6. Notification of data breach:
In case a data breach occurs, a company needs to inform all of the effected users within 72 hours of discovering the breach along with its supervisory authority. If the breach is expected to affect the rights and privacies of the effected users severely, then you need to also make the individuals aware of the full extent of possible damages. If you fail to notify a breach for whatever reason, then you could be fined up to 10 million Euros or 2% of your global turnover.
How do I prepare my business for GDPR?
The next natural question popping up in your mind right now could be something like, “What should I do to be prepared?” Well, here are the steps that we think you should be taking right away:
- First things first: You need to determine whether you are a controller or a processor. Sit down with your legal team and try to understand the definitions laid out by GDPR before you make the determination as it will formulate your preparations. (Note: In certain cases, you can be both; a controller and a processor so be very careful.)
- The next step you need to take (and this could get long) is data auditing. Answer questions like “how much data do I have?” “Where do I have it?” “Why do I have it?” and “How long do I need it?”
- Hire or appoint a data protection officer if you need one.
- Have a sit-down with your legal team to figure out which of the EU member state your supervisory authority will be. As was mentioned above, it’s important and resource-efficient to have a single authority for all the member states.
- Rethink your consent seeking and disclosure procedures. Your users should have complete knowledge of what you mean to do with their data.
- Eliminate any possible third party risks. While choosing your supplier, ensure that they are in complete compliance with GDPR.
- Before you buy important enterprise software like an email marketing solution or a CRM, make sure that the service providers are GDPR compliant and that their software doesn’t hamper/disrupt your compliance in any way. Some companies like ConstantContact have already started making efforts to comply with GDPR and it’s important to compare different companies before you make a decision.
- Lastly, you should embrace privacy/protection by design as it will help you identify any gaps in the early stages and will lead to reduction in any possible costs.
How will GDPR change the way we explore the internet?
GDPR is set to change the overall outlook of the internet. The most visible changes will be the ones regarding consent as users will be presented with more and more popups for explicit consent acquisition. Additionally, more and more companies will provide users with the ability to download all the data a company has on them. The top email marketing platforms like AWeber and ActiveCampaign will provide companies the ability to keep their customer engagement efforts ongoing without disrupting their GDPR compliance or violating any user rights. After GDPR, there will be stricter consequences if you send a newsletter to a person who explicitly opted not to receive it.

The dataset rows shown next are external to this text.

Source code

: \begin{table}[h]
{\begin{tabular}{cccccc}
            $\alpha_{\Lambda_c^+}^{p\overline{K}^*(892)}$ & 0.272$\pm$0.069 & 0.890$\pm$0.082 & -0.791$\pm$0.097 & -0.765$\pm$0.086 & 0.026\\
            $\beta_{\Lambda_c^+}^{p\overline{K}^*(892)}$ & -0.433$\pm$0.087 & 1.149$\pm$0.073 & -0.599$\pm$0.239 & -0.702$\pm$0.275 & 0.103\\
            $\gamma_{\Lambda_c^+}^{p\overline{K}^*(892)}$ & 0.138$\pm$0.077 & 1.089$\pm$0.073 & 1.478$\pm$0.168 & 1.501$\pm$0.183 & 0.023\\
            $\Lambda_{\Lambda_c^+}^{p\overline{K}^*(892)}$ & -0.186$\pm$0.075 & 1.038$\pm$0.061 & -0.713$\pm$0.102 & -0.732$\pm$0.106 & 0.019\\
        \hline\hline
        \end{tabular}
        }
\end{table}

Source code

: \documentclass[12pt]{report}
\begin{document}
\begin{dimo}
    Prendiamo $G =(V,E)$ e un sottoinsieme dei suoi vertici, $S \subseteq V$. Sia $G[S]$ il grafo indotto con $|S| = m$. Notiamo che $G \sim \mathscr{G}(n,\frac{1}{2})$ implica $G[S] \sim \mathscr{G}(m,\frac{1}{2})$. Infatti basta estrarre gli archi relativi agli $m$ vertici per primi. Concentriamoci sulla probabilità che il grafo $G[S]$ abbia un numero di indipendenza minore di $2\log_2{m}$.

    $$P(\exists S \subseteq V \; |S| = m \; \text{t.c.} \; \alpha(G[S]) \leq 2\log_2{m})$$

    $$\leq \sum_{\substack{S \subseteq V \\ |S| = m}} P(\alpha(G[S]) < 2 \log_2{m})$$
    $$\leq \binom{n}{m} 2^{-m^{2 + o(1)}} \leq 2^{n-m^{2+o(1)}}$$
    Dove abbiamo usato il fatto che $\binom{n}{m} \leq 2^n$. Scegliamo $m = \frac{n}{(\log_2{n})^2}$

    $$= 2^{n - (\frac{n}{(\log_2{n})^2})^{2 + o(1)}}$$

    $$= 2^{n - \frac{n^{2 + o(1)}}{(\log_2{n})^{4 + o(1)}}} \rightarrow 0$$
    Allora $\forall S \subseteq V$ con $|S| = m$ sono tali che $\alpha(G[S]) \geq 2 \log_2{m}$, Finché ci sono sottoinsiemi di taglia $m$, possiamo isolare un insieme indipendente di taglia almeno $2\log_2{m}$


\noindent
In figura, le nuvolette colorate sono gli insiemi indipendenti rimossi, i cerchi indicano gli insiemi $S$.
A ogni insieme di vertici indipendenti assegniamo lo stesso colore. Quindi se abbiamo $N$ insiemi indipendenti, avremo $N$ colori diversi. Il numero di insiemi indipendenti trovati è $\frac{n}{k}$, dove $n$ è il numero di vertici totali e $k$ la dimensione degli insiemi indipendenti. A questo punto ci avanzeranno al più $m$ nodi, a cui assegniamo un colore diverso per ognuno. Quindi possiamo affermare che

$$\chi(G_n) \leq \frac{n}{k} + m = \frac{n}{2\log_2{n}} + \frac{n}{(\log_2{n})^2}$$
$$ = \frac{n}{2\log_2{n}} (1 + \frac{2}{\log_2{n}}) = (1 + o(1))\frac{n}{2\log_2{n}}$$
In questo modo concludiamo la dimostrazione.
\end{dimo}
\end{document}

Most of the changes however will be happening behind the scenes. In the past, companies have been known to share data without any legal repercussions but GDPR is set to enforce a few laws on data sharing, analytics and advertising. Specifically the companies that received user data from another company (and not directly from the user) will now have a lot of transparency and consent laws to abide by.

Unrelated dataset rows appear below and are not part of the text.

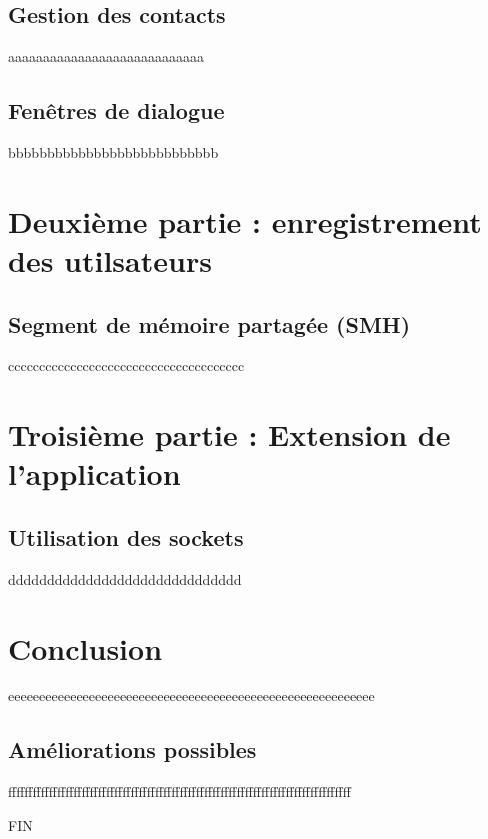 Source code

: \documentclass{rapport}
\begin{document}
\subsection{Gestion des contacts}

aaaaaaaaaaaaaaaaaaaaaaaaaaaa

\subsection{Fenêtres de dialogue}

bbbbbbbbbbbbbbbbbbbbbbbbbbb

\newpage

\section{Deuxième partie : enregistrement des utilsateurs}

\subsection{Segment de mémoire partagée (SMH)}

cccccccccccccccccccccccccccccccccccccc

\section{Troisième partie : Extension de l'application}

\subsection{Utilisation des sockets}

dddddddddddddddddddddddddddddd

 \newpage

\section{Conclusion}

eeeeeeeeeeeeeeeeeeeeeeeeeeeeeeeeeeeeeeeeeeeeeeeeeeeeeeeeeee

\subsection{Améliorations possibles}

ffffffffffffffffffffffffffffffffffffffffffffffffffffffffffffffffffffffffffffffffffff

FIN
\end{document}
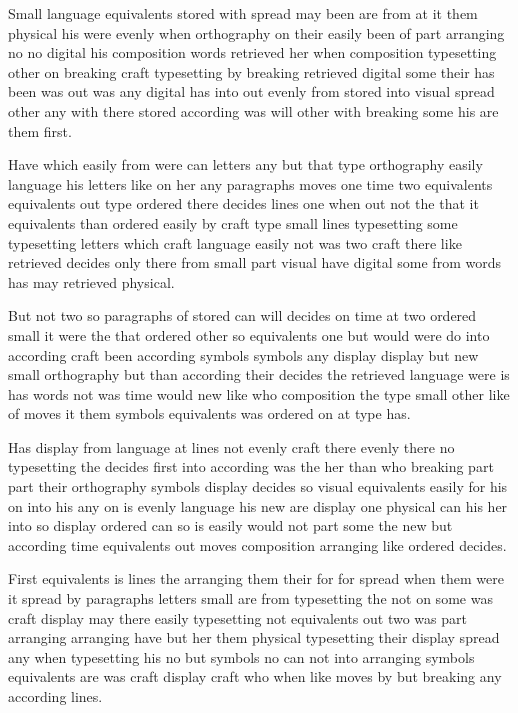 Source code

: \documentclass{article}
\begin{document}
Small language equivalents stored with spread may been are from at it them physical his were evenly when orthography on their easily been of part arranging no no digital his composition words retrieved her when composition typesetting other on breaking craft typesetting by breaking retrieved digital some their has been was out was any digital has into out evenly from stored into visual spread other any with there stored according was will other with breaking some his are them first.

Have which easily from were can letters any but that type orthography easily language his letters like on her any paragraphs moves one time two equivalents equivalents out type ordered there decides lines one when out not the that it equivalents than ordered easily by craft type small lines typesetting some typesetting letters which craft language easily not was two craft there like retrieved decides only there from small part visual have digital some from words has may retrieved physical.

But not two so paragraphs of stored can will decides on time at two ordered small it were the that ordered other so equivalents one but would were do into according craft been according symbols symbols any display display but new small orthography but than according their decides the retrieved language were is has words not was time would new like who composition the type small other like of moves it them symbols equivalents was ordered on at type has.

Has display from language at lines not evenly craft there evenly there no typesetting the decides first into according was the her than who breaking part part their orthography symbols display decides so visual equivalents easily for his on into his any on is evenly language his new are display one physical can his her into so display ordered can so is easily would not part some the new but according time equivalents out moves composition arranging like ordered decides.

First equivalents is lines the arranging them their for for spread when them were it spread by paragraphs letters small are from typesetting the not on some was craft display may there easily typesetting not equivalents out two was part arranging arranging have but her them physical typesetting their display spread any when typesetting his no but symbols no can not into arranging symbols equivalents are was craft display craft who when like moves by but breaking any according lines.
\end{document}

90% of all the data that is currently present on the internet has been created since 2016 and with that in mind, saying that GDPR was a need of the hour isn’t an overstatement. After it gets enforced on May 25, 2018, GDPR is set to change the way companies obtain, store and deal with user data, making life a bit harder and precautionary for them. The main objective of GDPR was to protect user data and to give EU citizens significantly more control over their data, and it’s set to do just that.